◆ **Problem requirements**
What you output must match the entries exactly, apart from the pictures, which are left out.

◆ **Provided data**
═══

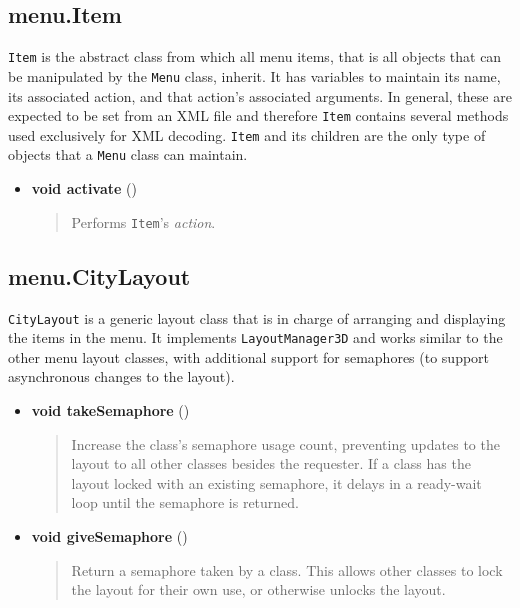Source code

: \documentclass[letterpaper, titlepage, 11pt]{article}
\begin{document}
\subsection{menu.Item}
\texttt{Item} is the abstract class from which all menu items, that is all
objects that can be manipulated by the \texttt{Menu} class, inherit.  It has
variables to maintain its name, its associated action, and that action's
associated arguments. In general, these are expected to be set from an XML file
and therefore \texttt{Item} contains several methods used exclusively for
XML decoding.  \texttt{Item} and its children are the only type of objects
that a \texttt{Menu} class can maintain.

\begin{itemize}
\item[] \textbf{void activate} ()
\begin{quotation}
Performs \texttt{Item}'s \textit{action}.
\end{quotation}
\end{itemize}

\subsection{menu.CityLayout}
\texttt{CityLayout} is a generic layout class that is in charge of arranging and
displaying the items in the menu.  It implements \texttt{LayoutManager3D} and
works similar to the other menu layout classes, with additional support for
semaphores (to support asynchronous changes to the layout).

\begin{itemize}
\item[] \textbf{void takeSemaphore} ()
\begin{quotation}
Increase the class's semaphore usage count, preventing updates to the layout
to all other classes besides the requester.  If a class has the layout locked
with an existing semaphore, it delays in a ready-wait loop until the semaphore
is returned.
\end{quotation}

\item[] \textbf{void giveSemaphore} ()
\begin{quotation}
Return a semaphore taken by a class.  This allows other classes to lock the
layout for their own use, or otherwise unlocks the layout.
\end{quotation}
\end{itemize}
\end{document}
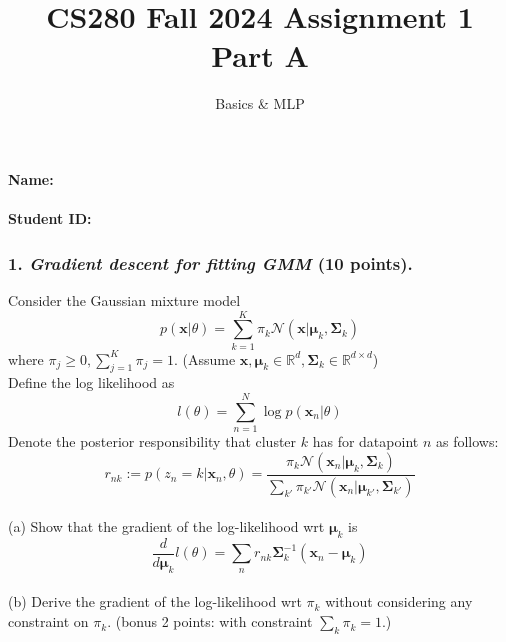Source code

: \documentclass[12pt]{article}%
\begin{document}
\title{CS280 Fall 2024 Assignment 1 \\ Part A}
\author{Basics \& MLP}
\maketitle

\paragraph{Name:}

\paragraph{Student ID:}

\newpage


\subsubsection*{1. \textit{Gradient descent for fitting GMM} (10 points).}
Consider the Gaussian mixture model
\[p(\mathbf{x}|\theta)=\sum_{k=1}^K \pi_k \mathcal{N}(\mathbf{x}|\boldsymbol{\mu}_k,\boldsymbol{\Sigma}_k)\]
\indent where $\pi_j\geq 0, \sum_{j=1}^K\pi_j = 1$. (Assume $\mathbf{x},\boldsymbol{\mu}_k\in \mathbb{R}^d,\boldsymbol{\Sigma}_k\in \mathbb{R}^{d\times d}$)
\vspace{1em}
\\
 Define the log likelihood as
\[ l(\theta) = \sum_{n=1}^N \log p(\mathbf{x}_n|\theta)
\]
 Denote the posterior responsibility that cluster $k$ has for datapoint $n$ as follows:
\[
r_{nk}:=p(z_n=k|\mathbf{x}_n,\theta) = \frac{\pi_k\mathcal{N}(\mathbf{x}_n|\boldsymbol{\mu}_k,\boldsymbol{\Sigma}_k)}{\sum_{k'}\pi_{k'}\mathcal{N}(\mathbf{x}_n|\boldsymbol{\mu}_{k'},\boldsymbol{\Sigma}_{k'})}
\]
\\
(a) Show that the gradient of the log-likelihood wrt $\boldsymbol{\mu}_k$ is
	\[ \frac{d}{d\boldsymbol{\mu}_k}l(\theta) = \sum_n r_{nk}\boldsymbol{\Sigma}_k^{-1}(\mathbf{x}_n-\boldsymbol{\mu}_k)
	\]
	\\
	(b) Derive the gradient of the log-likelihood wrt $\pi_k$ without considering any constraint on $\pi_k$. (bonus 2 points: with constraint $\sum_k\pi_k=1$.)
\pagebreak
\end{document}
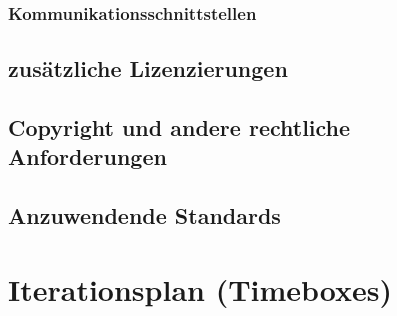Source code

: \documentclass[a4paper,12pt,twoside]{scrreprt}
\begin{document}
    \subsection{Kommunikationsschnittstellen}
        
    \section{zusätzliche Lizenzierungen}
        
    \section{Copyright und andere rechtliche Anforderungen}
        
    \section{Anzuwendende Standards}
        

    \chapter{Iterationsplan (Timeboxes)}
\end{document}
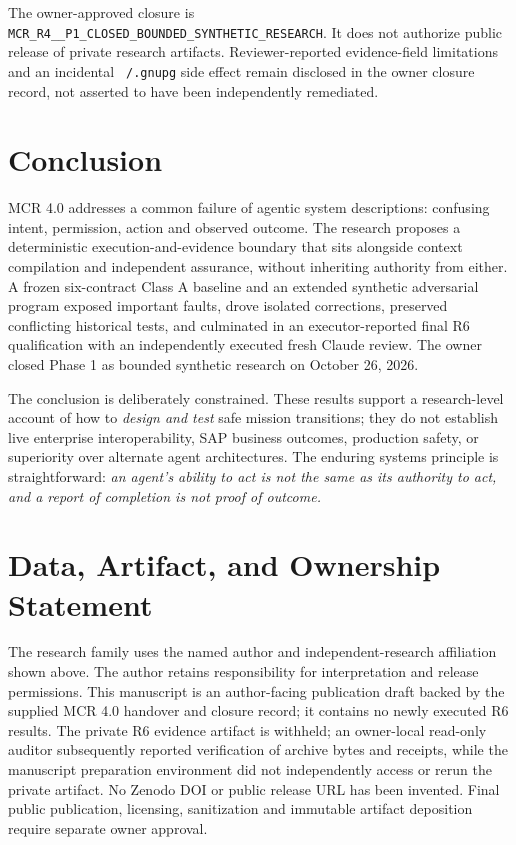 \documentclass[11pt,twocolumn]{article}
\newcommand{\code}[1]{\texttt{#1}}
\begin{document}
The owner-approved closure is \code{MCR\_\allowbreak R4\_\_\allowbreak P1\_\allowbreak CLOSED\_\allowbreak BOUNDED\_\allowbreak SYNTHETIC\_\allowbreak RESEARCH}. It does not authorize public release of private research artifacts. Reviewer-reported evidence-field limitations and an incidental \code{\string~/.gnupg} side effect remain disclosed in the owner closure record, not asserted to have been independently remediated.

\section{Conclusion}
MCR 4.0 addresses a common failure of agentic system descriptions: confusing intent, permission, action and observed outcome. The research proposes a deterministic execution-and-evidence boundary that sits alongside context compilation and independent assurance, without inheriting authority from either. A frozen six-contract Class A baseline and an extended synthetic adversarial program exposed important faults, drove isolated corrections, preserved conflicting historical tests, and culminated in an executor-reported final R6 qualification with an independently executed fresh Claude review. The owner closed Phase 1 as bounded synthetic research on October 26, 2026.

The conclusion is deliberately constrained. These results support a research-level account of how to \emph{design and test} safe mission transitions; they do not establish live enterprise interoperability, SAP business outcomes, production safety, or superiority over alternate agent architectures. The enduring systems principle is straightforward: \emph{an agent's ability to act is not the same as its authority to act, and a report of completion is not proof of outcome.}

\section*{Data, Artifact, and Ownership Statement}
The research family uses the named author and independent-research affiliation shown above. The author retains responsibility for interpretation and release permissions. This manuscript is an author-facing publication draft backed by the supplied MCR 4.0 handover and closure record; it contains no newly executed R6 results. The private R6 evidence artifact is withheld; an owner-local read-only auditor subsequently reported verification of archive bytes and receipts, while the manuscript preparation environment did not independently access or rerun the private artifact. No Zenodo DOI or public release URL has been invented. Final public publication, licensing, sanitization and immutable artifact deposition require separate owner approval.
\end{document}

═══

◆ **Your solution**
Source code

: \documentclass[letterpaper, titlepage, 11pt]{article}
\begin{document}
\subsection{menu.Item}
\texttt{Item} is the abstract class from which all menu items, that is all
objects that can be manipulated by the \texttt{Menu} class, inherit.  It has
variables to maintain its name, its associated action, and that action's
associated arguments. In general, these are expected to be set from an XML file
and therefore \texttt{Item} contains several methods used exclusively for
XML decoding.  \texttt{Item} and its children are the only type of objects
that a \texttt{Menu} class can maintain.

\begin{itemize}
\item[] \textbf{void activate} ()
\begin{quotation}
Performs \texttt{Item}'s \textit{action}.
\end{quotation}
\end{itemize}

\subsection{menu.CityLayout}
\texttt{CityLayout} is a generic layout class that is in charge of arranging and
displaying the items in the menu.  It implements \texttt{LayoutManager3D} and
works similar to the other menu layout classes, with additional support for
semaphores (to support asynchronous changes to the layout).

\begin{itemize}
\item[] \textbf{void takeSemaphore} ()
\begin{quotation}
Increase the class's semaphore usage count, preventing updates to the layout
to all other classes besides the requester.  If a class has the layout locked
with an existing semaphore, it delays in a ready-wait loop until the semaphore
is returned.
\end{quotation}

\item[] \textbf{void giveSemaphore} ()
\begin{quotation}
Return a semaphore taken by a class.  This allows other classes to lock the
layout for their own use, or otherwise unlocks the layout.
\end{quotation}
\end{itemize}
\end{document}
Source code

: \documentclass[12pt]{article}%
\begin{document}
\title{CS280 Fall 2024 Assignment 1 \\ Part A}
\author{Basics \& MLP}
\maketitle

\paragraph{Name:}

\paragraph{Student ID:}

\newpage


\subsubsection*{1. \textit{Gradient descent for fitting GMM} (10 points).}
Consider the Gaussian mixture model
\[p(\mathbf{x}|\theta)=\sum_{k=1}^K \pi_k \mathcal{N}(\mathbf{x}|\boldsymbol{\mu}_k,\boldsymbol{\Sigma}_k)\]
\indent where $\pi_j\geq 0, \sum_{j=1}^K\pi_j = 1$. (Assume $\mathbf{x},\boldsymbol{\mu}_k\in \mathbb{R}^d,\boldsymbol{\Sigma}_k\in \mathbb{R}^{d\times d}$)
\vspace{1em}
\\
 Define the log likelihood as
\[ l(\theta) = \sum_{n=1}^N \log p(\mathbf{x}_n|\theta)
\]
 Denote the posterior responsibility that cluster $k$ has for datapoint $n$ as follows:
\[
r_{nk}:=p(z_n=k|\mathbf{x}_n,\theta) = \frac{\pi_k\mathcal{N}(\mathbf{x}_n|\boldsymbol{\mu}_k,\boldsymbol{\Sigma}_k)}{\sum_{k'}\pi_{k'}\mathcal{N}(\mathbf{x}_n|\boldsymbol{\mu}_{k'},\boldsymbol{\Sigma}_{k'})}
\]
\\
(a) Show that the gradient of the log-likelihood wrt $\boldsymbol{\mu}_k$ is
	\[ \frac{d}{d\boldsymbol{\mu}_k}l(\theta) = \sum_n r_{nk}\boldsymbol{\Sigma}_k^{-1}(\mathbf{x}_n-\boldsymbol{\mu}_k)
	\]
	\\
	(b) Derive the gradient of the log-likelihood wrt $\pi_k$ without considering any constraint on $\pi_k$. (bonus 2 points: with constraint $\sum_k\pi_k=1$.)
\pagebreak
\end{document}
Source code

: \documentclass[a4paper,12pt,twoside]{scrreprt}
\begin{document}
    \subsection{Kommunikationsschnittstellen}
        
    \section{zusätzliche Lizenzierungen}
        
    \section{Copyright und andere rechtliche Anforderungen}
        
    \section{Anzuwendende Standards}
        

    \chapter{Iterationsplan (Timeboxes)}
\end{document}
 \documentclass[11pt,twocolumn]{article}
\newcommand{\code}[1]{\texttt{#1}}
\begin{document}
The owner-approved closure is \code{MCR\_\allowbreak R4\_\_\allowbreak P1\_\allowbreak CLOSED\_\allowbreak BOUNDED\_\allowbreak SYNTHETIC\_\allowbreak RESEARCH}. It does not authorize public release of private research artifacts. Reviewer-reported evidence-field limitations and an incidental \code{\string~/.gnupg} side effect remain disclosed in the owner closure record, not asserted to have been independently remediated.

\section{Conclusion}
MCR 4.0 addresses a common failure of agentic system descriptions: confusing intent, permission, action and observed outcome. The research proposes a deterministic execution-and-evidence boundary that sits alongside context compilation and independent assurance, without inheriting authority from either. A frozen six-contract Class A baseline and an extended synthetic adversarial program exposed important faults, drove isolated corrections, preserved conflicting historical tests, and culminated in an executor-reported final R6 qualification with an independently executed fresh Claude review. The owner closed Phase 1 as bounded synthetic research on October 26, 2026.

The conclusion is deliberately constrained. These results support a research-level account of how to \emph{design and test} safe mission transitions; they do not establish live enterprise interoperability, SAP business outcomes, production safety, or superiority over alternate agent architectures. The enduring systems principle is straightforward: \emph{an agent's ability to act is not the same as its authority to act, and a report of completion is not proof of outcome.}

\section*{Data, Artifact, and Ownership Statement}
The research family uses the named author and independent-research affiliation shown above. The author retains responsibility for interpretation and release permissions. This manuscript is an author-facing publication draft backed by the supplied MCR 4.0 handover and closure record; it contains no newly executed R6 results. The private R6 evidence artifact is withheld; an owner-local read-only auditor subsequently reported verification of archive bytes and receipts, while the manuscript preparation environment did not independently access or rerun the private artifact. No Zenodo DOI or public release URL has been invented. Final public publication, licensing, sanitization and immutable artifact deposition require separate owner approval.
\end{document}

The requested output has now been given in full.